Task goal
Output, word for word, the lines of this listing that fall between the line with "Cookie针对其属性提供了操作的方法，Cookie常用方法如下：" and the line with "2. 如果没有找到：创建一个", counting both of those lines, and no others.

::: Source data :::

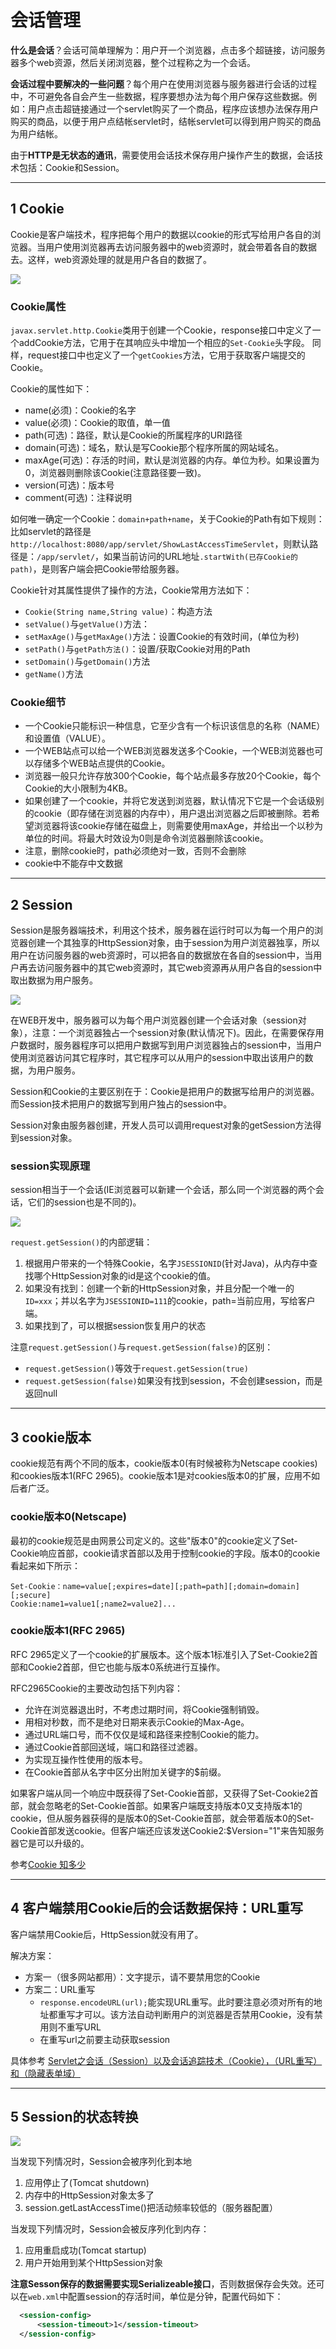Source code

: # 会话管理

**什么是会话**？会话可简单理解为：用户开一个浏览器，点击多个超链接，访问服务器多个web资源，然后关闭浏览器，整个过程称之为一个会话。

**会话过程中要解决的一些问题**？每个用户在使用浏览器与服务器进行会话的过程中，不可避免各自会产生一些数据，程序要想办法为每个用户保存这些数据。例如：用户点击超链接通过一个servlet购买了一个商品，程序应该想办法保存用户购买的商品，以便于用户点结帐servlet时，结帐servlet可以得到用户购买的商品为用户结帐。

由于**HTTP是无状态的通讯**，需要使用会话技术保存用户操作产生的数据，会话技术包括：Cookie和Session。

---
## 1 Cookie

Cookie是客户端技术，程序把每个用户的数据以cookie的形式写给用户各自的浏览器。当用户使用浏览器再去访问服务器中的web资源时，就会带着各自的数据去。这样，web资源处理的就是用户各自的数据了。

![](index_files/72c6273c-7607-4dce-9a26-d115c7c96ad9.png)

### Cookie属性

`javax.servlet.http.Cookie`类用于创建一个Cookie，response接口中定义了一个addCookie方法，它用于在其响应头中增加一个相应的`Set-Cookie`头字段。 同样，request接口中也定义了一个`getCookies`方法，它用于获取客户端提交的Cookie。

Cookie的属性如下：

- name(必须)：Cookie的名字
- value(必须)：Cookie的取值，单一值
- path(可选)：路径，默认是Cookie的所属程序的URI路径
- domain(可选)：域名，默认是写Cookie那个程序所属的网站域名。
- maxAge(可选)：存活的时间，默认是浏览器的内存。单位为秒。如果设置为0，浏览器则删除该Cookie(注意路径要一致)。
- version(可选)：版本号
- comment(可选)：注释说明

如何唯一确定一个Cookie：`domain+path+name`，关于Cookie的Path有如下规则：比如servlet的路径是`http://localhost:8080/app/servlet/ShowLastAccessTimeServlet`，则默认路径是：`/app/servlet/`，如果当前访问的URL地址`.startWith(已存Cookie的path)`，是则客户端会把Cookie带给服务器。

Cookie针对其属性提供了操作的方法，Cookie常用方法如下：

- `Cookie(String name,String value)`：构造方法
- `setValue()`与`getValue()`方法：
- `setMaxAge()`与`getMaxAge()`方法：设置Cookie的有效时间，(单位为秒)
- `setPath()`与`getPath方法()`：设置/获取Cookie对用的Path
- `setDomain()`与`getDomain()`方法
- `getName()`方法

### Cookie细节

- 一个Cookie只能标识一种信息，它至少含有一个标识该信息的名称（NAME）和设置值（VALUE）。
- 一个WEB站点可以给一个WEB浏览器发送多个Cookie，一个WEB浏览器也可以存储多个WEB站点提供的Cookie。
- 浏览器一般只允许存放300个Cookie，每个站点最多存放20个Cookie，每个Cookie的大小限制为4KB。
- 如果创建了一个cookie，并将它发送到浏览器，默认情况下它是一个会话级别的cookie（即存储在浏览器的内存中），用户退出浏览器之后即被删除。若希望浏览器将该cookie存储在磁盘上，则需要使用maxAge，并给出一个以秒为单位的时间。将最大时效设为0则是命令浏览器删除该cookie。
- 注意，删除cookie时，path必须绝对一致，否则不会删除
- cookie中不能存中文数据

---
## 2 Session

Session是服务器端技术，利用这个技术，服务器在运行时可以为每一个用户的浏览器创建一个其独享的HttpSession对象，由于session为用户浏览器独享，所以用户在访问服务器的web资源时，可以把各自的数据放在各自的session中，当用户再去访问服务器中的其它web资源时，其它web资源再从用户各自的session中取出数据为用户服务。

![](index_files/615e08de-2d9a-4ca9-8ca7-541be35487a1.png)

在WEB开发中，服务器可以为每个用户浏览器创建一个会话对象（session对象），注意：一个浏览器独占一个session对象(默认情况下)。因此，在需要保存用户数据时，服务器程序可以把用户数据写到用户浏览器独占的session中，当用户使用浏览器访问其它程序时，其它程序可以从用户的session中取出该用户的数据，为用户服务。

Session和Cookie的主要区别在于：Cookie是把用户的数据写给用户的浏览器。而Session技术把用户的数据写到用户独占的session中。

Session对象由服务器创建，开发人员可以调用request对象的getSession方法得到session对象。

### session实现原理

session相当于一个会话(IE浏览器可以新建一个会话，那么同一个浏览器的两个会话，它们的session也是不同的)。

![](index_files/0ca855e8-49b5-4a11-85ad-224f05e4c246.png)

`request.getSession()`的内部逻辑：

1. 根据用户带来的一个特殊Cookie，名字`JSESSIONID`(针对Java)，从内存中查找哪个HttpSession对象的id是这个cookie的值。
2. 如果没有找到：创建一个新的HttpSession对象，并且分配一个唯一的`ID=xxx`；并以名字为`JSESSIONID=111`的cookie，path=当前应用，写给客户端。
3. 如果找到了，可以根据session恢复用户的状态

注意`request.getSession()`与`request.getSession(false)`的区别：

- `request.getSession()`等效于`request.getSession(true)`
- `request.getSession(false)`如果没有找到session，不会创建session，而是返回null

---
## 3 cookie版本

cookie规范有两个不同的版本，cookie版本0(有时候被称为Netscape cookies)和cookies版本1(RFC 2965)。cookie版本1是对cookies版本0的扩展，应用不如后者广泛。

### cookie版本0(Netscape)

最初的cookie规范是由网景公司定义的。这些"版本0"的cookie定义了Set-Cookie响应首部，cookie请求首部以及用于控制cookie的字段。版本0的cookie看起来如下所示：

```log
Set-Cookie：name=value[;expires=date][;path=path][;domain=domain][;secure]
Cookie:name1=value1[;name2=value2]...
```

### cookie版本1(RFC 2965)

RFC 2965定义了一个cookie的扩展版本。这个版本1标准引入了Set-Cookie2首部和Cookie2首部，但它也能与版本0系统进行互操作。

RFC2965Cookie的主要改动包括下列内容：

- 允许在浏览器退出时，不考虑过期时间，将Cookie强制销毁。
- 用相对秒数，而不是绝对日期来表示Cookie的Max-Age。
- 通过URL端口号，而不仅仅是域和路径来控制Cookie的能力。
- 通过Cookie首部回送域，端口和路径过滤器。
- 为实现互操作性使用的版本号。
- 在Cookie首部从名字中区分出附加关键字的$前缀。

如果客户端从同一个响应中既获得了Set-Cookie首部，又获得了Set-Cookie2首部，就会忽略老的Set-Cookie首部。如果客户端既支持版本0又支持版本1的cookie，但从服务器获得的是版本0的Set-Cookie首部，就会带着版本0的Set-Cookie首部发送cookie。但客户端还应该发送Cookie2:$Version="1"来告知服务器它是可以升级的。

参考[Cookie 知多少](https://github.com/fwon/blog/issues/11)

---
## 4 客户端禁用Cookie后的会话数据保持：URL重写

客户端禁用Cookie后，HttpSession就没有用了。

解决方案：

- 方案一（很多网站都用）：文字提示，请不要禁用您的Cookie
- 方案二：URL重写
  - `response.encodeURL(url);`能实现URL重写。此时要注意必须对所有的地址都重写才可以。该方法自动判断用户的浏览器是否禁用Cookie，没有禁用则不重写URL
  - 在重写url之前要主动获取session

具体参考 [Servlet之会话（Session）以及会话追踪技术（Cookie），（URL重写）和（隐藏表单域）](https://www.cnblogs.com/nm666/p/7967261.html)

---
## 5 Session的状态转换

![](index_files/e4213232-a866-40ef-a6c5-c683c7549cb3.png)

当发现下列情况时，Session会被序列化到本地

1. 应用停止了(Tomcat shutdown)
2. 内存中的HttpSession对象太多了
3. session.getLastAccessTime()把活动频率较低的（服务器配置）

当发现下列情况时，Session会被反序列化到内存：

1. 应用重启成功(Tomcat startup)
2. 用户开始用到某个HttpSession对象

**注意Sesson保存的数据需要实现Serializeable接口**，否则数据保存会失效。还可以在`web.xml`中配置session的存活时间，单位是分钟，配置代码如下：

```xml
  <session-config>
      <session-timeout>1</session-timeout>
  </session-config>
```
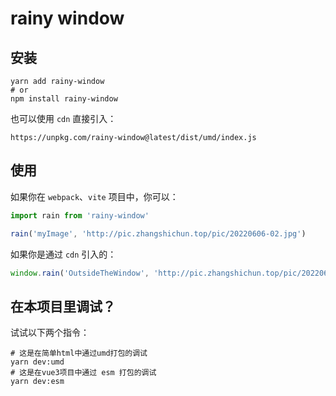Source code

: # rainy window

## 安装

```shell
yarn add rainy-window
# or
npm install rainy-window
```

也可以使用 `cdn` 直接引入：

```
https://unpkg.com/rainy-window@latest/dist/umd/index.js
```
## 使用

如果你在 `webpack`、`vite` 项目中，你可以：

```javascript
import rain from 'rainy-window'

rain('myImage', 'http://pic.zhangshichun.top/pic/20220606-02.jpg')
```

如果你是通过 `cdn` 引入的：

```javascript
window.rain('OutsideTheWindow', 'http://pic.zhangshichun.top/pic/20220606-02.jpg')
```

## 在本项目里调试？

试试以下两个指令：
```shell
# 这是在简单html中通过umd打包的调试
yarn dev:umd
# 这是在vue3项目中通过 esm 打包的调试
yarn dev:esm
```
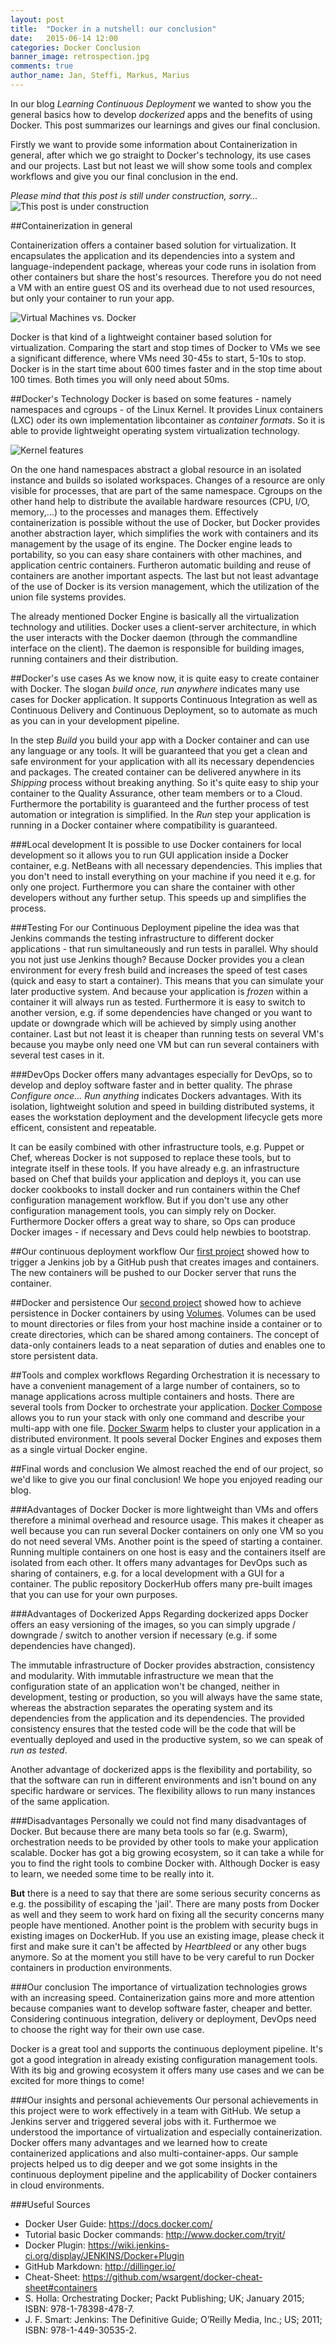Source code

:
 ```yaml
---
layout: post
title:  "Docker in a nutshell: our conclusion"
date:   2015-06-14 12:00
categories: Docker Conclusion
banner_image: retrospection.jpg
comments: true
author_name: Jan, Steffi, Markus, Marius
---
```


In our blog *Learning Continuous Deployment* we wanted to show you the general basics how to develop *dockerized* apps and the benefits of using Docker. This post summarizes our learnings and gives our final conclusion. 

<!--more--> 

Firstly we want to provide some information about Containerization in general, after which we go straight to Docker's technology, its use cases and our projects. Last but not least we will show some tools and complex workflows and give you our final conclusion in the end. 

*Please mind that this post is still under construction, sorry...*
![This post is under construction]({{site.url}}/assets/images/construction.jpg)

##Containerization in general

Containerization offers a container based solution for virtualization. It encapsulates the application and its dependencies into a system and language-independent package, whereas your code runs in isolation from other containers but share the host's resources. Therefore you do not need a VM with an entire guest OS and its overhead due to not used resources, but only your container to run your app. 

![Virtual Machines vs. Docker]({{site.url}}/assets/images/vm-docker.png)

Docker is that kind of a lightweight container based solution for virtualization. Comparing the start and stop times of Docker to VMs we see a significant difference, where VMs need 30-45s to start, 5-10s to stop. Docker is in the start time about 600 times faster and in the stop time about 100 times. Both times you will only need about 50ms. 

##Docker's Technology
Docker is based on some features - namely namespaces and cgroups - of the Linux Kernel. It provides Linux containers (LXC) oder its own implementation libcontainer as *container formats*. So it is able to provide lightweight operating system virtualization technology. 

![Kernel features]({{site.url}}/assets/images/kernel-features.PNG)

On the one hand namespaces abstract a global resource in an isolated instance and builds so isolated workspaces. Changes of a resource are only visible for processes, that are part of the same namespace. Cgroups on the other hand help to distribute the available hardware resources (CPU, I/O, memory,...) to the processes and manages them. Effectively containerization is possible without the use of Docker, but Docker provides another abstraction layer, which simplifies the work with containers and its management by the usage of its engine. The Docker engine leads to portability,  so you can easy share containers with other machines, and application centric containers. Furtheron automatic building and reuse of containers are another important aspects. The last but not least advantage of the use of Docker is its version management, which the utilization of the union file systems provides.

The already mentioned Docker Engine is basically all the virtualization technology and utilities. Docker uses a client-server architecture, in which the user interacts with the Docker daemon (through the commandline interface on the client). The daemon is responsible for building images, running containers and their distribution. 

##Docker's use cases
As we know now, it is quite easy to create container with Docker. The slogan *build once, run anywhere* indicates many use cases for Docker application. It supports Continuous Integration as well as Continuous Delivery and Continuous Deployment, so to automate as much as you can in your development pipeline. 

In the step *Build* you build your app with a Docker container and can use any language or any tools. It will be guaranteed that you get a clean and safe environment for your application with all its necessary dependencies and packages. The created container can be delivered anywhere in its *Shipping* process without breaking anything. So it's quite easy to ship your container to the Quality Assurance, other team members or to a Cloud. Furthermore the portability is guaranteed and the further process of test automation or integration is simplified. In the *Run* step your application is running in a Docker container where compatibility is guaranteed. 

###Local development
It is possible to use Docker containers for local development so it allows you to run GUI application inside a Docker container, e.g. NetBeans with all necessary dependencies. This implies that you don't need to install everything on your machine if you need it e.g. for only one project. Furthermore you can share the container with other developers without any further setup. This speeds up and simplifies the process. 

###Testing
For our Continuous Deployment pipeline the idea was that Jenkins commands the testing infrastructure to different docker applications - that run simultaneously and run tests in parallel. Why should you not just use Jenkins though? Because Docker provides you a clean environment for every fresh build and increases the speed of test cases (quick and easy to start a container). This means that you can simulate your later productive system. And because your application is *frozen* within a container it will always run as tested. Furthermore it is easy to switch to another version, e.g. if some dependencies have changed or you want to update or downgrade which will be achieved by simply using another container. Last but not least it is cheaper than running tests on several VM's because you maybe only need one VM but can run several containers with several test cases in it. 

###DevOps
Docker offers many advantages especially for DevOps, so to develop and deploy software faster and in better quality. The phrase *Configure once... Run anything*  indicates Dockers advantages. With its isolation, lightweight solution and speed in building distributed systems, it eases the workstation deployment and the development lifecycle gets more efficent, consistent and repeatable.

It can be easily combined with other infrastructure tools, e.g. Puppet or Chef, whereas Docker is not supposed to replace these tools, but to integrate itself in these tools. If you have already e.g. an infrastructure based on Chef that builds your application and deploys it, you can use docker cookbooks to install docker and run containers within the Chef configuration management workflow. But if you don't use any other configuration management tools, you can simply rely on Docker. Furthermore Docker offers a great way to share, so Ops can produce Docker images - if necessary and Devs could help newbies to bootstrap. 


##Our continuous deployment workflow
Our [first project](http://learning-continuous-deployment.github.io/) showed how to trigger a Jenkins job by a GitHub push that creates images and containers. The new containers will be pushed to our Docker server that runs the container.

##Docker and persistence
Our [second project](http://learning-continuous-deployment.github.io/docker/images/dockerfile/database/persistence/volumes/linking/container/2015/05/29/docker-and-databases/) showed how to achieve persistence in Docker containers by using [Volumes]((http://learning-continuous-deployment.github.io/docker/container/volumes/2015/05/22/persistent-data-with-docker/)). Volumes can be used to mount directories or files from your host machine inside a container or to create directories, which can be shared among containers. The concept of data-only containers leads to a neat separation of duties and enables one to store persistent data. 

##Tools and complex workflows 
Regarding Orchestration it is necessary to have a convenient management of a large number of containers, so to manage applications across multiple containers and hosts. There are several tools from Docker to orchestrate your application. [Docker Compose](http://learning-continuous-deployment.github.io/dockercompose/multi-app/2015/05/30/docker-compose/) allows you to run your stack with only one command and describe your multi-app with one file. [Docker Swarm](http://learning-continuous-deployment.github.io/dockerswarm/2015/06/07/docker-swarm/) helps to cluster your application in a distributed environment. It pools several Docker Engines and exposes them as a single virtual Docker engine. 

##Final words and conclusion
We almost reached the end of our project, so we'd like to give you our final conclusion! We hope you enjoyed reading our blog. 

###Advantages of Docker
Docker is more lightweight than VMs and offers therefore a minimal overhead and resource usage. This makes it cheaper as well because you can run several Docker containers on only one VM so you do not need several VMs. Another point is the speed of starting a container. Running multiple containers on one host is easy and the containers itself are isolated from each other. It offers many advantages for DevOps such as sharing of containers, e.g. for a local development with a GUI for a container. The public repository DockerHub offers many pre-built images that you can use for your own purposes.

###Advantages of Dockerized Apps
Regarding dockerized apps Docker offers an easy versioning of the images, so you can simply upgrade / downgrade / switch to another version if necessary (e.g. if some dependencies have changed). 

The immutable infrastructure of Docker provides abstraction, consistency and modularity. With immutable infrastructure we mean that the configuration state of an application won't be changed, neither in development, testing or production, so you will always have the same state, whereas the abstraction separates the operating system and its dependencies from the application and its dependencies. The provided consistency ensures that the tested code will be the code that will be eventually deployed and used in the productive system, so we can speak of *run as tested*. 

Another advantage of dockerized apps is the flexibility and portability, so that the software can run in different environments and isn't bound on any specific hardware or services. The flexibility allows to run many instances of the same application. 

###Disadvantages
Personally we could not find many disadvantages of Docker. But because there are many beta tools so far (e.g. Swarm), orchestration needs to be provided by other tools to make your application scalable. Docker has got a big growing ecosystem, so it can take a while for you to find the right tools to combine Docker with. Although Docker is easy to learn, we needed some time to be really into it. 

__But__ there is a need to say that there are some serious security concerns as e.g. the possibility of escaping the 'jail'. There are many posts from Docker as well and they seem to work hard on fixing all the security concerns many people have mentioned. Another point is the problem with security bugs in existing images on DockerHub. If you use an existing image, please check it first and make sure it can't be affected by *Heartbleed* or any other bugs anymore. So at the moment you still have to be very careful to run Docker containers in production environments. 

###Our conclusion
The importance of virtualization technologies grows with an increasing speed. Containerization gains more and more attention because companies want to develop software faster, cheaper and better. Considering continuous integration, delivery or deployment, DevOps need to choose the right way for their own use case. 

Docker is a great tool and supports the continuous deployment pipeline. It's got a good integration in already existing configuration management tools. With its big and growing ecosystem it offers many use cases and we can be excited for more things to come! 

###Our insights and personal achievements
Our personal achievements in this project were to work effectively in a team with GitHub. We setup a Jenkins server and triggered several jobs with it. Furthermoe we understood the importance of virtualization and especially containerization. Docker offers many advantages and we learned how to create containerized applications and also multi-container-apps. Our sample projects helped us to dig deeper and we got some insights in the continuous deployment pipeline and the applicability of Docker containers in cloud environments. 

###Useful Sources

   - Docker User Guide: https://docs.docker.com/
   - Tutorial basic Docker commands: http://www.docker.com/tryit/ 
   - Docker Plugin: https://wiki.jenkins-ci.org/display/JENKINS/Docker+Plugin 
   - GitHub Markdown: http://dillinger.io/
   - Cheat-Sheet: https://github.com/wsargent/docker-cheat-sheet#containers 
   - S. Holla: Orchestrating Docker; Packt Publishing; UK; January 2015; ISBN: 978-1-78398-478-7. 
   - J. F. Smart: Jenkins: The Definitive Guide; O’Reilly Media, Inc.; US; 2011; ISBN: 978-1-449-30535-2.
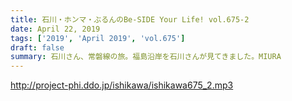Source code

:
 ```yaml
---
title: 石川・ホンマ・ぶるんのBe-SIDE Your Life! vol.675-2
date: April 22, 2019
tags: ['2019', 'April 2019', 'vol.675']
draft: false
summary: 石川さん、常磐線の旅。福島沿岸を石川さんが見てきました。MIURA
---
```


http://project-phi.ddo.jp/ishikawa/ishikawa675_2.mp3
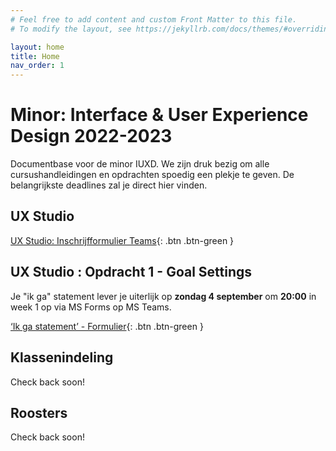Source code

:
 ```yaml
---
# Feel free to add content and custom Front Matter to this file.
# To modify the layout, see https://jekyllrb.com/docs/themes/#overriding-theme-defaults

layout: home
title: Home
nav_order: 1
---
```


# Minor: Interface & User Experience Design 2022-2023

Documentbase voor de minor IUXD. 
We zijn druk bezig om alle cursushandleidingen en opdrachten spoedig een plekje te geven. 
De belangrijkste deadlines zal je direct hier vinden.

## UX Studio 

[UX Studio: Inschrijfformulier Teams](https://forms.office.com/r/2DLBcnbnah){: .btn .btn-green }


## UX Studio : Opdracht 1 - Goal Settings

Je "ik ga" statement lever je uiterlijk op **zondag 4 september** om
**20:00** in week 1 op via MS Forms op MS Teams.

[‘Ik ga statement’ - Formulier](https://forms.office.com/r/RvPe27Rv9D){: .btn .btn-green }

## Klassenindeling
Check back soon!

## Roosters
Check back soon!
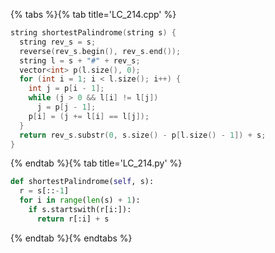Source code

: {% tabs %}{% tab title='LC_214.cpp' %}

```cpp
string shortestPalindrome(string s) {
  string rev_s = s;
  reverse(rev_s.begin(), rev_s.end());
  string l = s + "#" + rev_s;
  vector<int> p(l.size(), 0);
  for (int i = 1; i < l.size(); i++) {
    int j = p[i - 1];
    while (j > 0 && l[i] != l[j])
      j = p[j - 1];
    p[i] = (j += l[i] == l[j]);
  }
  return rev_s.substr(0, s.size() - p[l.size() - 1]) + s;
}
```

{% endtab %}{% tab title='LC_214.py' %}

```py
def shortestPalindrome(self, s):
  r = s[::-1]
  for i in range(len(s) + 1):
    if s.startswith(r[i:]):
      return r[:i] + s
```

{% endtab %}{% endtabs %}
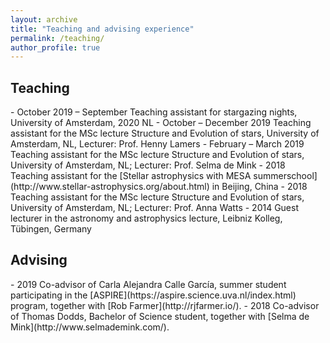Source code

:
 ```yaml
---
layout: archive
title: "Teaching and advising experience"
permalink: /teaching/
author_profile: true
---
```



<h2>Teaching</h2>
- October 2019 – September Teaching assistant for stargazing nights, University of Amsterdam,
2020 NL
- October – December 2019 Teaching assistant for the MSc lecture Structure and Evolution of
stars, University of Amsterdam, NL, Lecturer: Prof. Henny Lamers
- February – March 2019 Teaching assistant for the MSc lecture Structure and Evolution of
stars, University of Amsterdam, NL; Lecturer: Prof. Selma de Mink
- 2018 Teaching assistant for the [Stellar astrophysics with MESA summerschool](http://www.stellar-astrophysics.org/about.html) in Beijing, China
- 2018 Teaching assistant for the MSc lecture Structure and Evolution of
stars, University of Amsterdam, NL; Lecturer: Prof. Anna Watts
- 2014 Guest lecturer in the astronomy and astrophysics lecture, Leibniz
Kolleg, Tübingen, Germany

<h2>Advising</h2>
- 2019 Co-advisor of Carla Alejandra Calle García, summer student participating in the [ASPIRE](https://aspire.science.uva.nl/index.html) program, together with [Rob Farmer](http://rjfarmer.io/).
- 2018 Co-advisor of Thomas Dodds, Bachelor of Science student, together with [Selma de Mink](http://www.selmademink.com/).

:::

Problem solution
Cookie针对其属性提供了操作的方法，Cookie常用方法如下：

- `Cookie(String name,String value)`：构造方法
- `setValue()`与`getValue()`方法：
- `setMaxAge()`与`getMaxAge()`方法：设置Cookie的有效时间，(单位为秒)
- `setPath()`与`getPath方法()`：设置/获取Cookie对用的Path
- `setDomain()`与`getDomain()`方法
- `getName()`方法

### Cookie细节

- 一个Cookie只能标识一种信息，它至少含有一个标识该信息的名称（NAME）和设置值（VALUE）。
- 一个WEB站点可以给一个WEB浏览器发送多个Cookie，一个WEB浏览器也可以存储多个WEB站点提供的Cookie。
- 浏览器一般只允许存放300个Cookie，每个站点最多存放20个Cookie，每个Cookie的大小限制为4KB。
- 如果创建了一个cookie，并将它发送到浏览器，默认情况下它是一个会话级别的cookie（即存储在浏览器的内存中），用户退出浏览器之后即被删除。若希望浏览器将该cookie存储在磁盘上，则需要使用maxAge，并给出一个以秒为单位的时间。将最大时效设为0则是命令浏览器删除该cookie。
- 注意，删除cookie时，path必须绝对一致，否则不会删除
- cookie中不能存中文数据

---
## 2 Session

Session是服务器端技术，利用这个技术，服务器在运行时可以为每一个用户的浏览器创建一个其独享的HttpSession对象，由于session为用户浏览器独享，所以用户在访问服务器的web资源时，可以把各自的数据放在各自的session中，当用户再去访问服务器中的其它web资源时，其它web资源再从用户各自的session中取出数据为用户服务。

![](index_files/615e08de-2d9a-4ca9-8ca7-541be35487a1.png)

在WEB开发中，服务器可以为每个用户浏览器创建一个会话对象（session对象），注意：一个浏览器独占一个session对象(默认情况下)。因此，在需要保存用户数据时，服务器程序可以把用户数据写到用户浏览器独占的session中，当用户使用浏览器访问其它程序时，其它程序可以从用户的session中取出该用户的数据，为用户服务。

Session和Cookie的主要区别在于：Cookie是把用户的数据写给用户的浏览器。而Session技术把用户的数据写到用户独占的session中。

Session对象由服务器创建，开发人员可以调用request对象的getSession方法得到session对象。

### session实现原理

session相当于一个会话(IE浏览器可以新建一个会话，那么同一个浏览器的两个会话，它们的session也是不同的)。

![](index_files/0ca855e8-49b5-4a11-85ad-224f05e4c246.png)

`request.getSession()`的内部逻辑：

1. 根据用户带来的一个特殊Cookie，名字`JSESSIONID`(针对Java)，从内存中查找哪个HttpSession对象的id是这个cookie的值。
2. 如果没有找到：创建一个新的HttpSession对象，并且分配一个唯一的`ID=xxx`；并以名字为`JSESSIONID=111`的cookie，path=当前应用，写给客户端。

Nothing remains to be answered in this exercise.